▶ Given entries
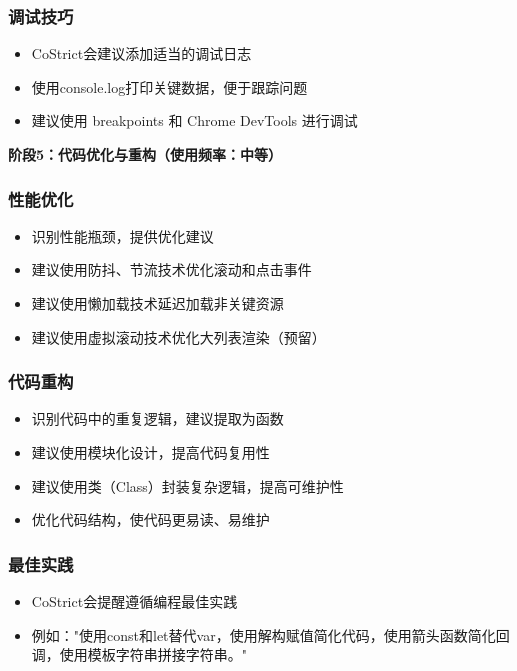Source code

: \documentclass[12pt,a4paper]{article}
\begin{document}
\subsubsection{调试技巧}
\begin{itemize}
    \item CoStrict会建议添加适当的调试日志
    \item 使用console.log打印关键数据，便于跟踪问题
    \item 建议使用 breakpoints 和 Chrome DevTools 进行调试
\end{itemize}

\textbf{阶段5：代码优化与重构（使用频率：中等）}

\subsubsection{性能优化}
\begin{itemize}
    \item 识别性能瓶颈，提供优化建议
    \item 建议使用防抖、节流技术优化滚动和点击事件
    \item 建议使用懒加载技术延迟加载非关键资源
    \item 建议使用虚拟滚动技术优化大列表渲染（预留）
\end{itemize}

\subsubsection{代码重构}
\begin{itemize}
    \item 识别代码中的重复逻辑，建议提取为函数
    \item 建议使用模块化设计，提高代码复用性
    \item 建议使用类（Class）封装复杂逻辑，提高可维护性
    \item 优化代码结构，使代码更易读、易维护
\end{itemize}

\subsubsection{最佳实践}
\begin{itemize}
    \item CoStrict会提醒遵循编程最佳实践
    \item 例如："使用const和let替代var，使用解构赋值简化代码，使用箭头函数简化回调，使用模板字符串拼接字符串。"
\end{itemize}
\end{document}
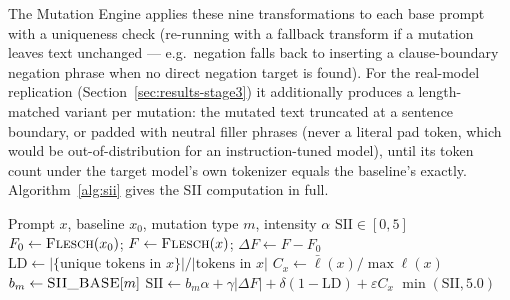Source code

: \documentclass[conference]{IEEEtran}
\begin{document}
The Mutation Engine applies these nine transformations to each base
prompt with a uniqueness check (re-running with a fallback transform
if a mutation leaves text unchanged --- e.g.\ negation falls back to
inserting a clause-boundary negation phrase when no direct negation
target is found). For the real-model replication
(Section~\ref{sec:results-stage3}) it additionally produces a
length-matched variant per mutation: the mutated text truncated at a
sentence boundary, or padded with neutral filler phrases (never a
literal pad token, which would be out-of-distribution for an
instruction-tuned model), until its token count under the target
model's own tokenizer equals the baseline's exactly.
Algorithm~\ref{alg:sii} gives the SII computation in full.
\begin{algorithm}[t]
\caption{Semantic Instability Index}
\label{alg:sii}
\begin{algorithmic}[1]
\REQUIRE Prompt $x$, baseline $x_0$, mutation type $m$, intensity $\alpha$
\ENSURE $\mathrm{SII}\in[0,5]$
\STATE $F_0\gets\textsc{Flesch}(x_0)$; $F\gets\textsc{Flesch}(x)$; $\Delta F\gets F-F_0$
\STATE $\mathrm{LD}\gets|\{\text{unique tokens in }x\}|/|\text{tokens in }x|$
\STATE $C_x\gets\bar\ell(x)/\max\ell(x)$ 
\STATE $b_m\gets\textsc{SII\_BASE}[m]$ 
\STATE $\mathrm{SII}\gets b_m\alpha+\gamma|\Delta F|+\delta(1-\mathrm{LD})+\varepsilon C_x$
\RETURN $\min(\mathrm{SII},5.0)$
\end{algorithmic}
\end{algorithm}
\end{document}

▶ Work to complete
From the first line above through the line containing "computation in full.", copy everything exactly, without the pictures.

▶ Response
Source code

: \documentclass[12pt,a4paper]{article}
\begin{document}
\subsubsection{调试技巧}
\begin{itemize}
    \item CoStrict会建议添加适当的调试日志
    \item 使用console.log打印关键数据，便于跟踪问题
    \item 建议使用 breakpoints 和 Chrome DevTools 进行调试
\end{itemize}

\textbf{阶段5：代码优化与重构（使用频率：中等）}

\subsubsection{性能优化}
\begin{itemize}
    \item 识别性能瓶颈，提供优化建议
    \item 建议使用防抖、节流技术优化滚动和点击事件
    \item 建议使用懒加载技术延迟加载非关键资源
    \item 建议使用虚拟滚动技术优化大列表渲染（预留）
\end{itemize}

\subsubsection{代码重构}
\begin{itemize}
    \item 识别代码中的重复逻辑，建议提取为函数
    \item 建议使用模块化设计，提高代码复用性
    \item 建议使用类（Class）封装复杂逻辑，提高可维护性
    \item 优化代码结构，使代码更易读、易维护
\end{itemize}

\subsubsection{最佳实践}
\begin{itemize}
    \item CoStrict会提醒遵循编程最佳实践
    \item 例如："使用const和let替代var，使用解构赋值简化代码，使用箭头函数简化回调，使用模板字符串拼接字符串。"
\end{itemize}
\end{document}
Source code

: \documentclass[conference]{IEEEtran}
\begin{document}
The Mutation Engine applies these nine transformations to each base
prompt with a uniqueness check (re-running with a fallback transform
if a mutation leaves text unchanged --- e.g.\ negation falls back to
inserting a clause-boundary negation phrase when no direct negation
target is found). For the real-model replication
(Section~\ref{sec:results-stage3}) it additionally produces a
length-matched variant per mutation: the mutated text truncated at a
sentence boundary, or padded with neutral filler phrases (never a
literal pad token, which would be out-of-distribution for an
instruction-tuned model), until its token count under the target
model's own tokenizer equals the baseline's exactly.
Algorithm~\ref{alg:sii} gives the SII computation in full.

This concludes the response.